◆ **Exercise data**:
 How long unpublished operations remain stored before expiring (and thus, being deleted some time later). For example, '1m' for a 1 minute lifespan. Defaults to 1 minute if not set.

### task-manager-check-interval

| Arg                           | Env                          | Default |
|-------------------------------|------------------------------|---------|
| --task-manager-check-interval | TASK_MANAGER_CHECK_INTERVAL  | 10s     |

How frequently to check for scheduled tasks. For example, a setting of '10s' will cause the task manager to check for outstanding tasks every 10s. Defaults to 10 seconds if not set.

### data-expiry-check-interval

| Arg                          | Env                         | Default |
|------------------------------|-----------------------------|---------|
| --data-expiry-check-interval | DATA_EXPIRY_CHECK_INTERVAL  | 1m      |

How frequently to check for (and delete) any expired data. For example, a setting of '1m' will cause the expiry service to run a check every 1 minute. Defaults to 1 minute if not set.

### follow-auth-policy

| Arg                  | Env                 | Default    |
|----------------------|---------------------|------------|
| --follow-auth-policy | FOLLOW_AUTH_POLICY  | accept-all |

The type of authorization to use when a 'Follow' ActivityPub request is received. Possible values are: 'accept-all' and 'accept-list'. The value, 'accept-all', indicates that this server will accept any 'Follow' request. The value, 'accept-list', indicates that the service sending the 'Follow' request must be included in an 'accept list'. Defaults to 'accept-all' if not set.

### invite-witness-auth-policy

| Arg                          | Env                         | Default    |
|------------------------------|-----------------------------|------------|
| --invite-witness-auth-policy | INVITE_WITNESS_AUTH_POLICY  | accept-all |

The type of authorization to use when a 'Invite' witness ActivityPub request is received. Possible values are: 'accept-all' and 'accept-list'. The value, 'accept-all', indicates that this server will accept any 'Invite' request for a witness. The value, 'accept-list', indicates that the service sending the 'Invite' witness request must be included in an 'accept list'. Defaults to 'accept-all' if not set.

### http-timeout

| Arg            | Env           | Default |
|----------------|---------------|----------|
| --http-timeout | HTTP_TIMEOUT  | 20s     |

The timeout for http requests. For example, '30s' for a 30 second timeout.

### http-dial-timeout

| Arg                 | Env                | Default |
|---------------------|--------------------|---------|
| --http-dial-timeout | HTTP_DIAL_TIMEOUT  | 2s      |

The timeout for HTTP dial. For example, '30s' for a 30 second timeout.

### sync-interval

◆ **Description of the task**: Starting with the line above that holds "### follow-auth-policy" and stopping with the line that holds "--follow-auth-policy | FOLLOW_AUTH_POLICY", reproduce each line exactly, omitting all other lines.

◆ **Answer for this exercise**:
### follow-auth-policy

| Arg                  | Env                 | Default    |
|----------------------|---------------------|------------|
| --follow-auth-policy | FOLLOW_AUTH_POLICY  | accept-all |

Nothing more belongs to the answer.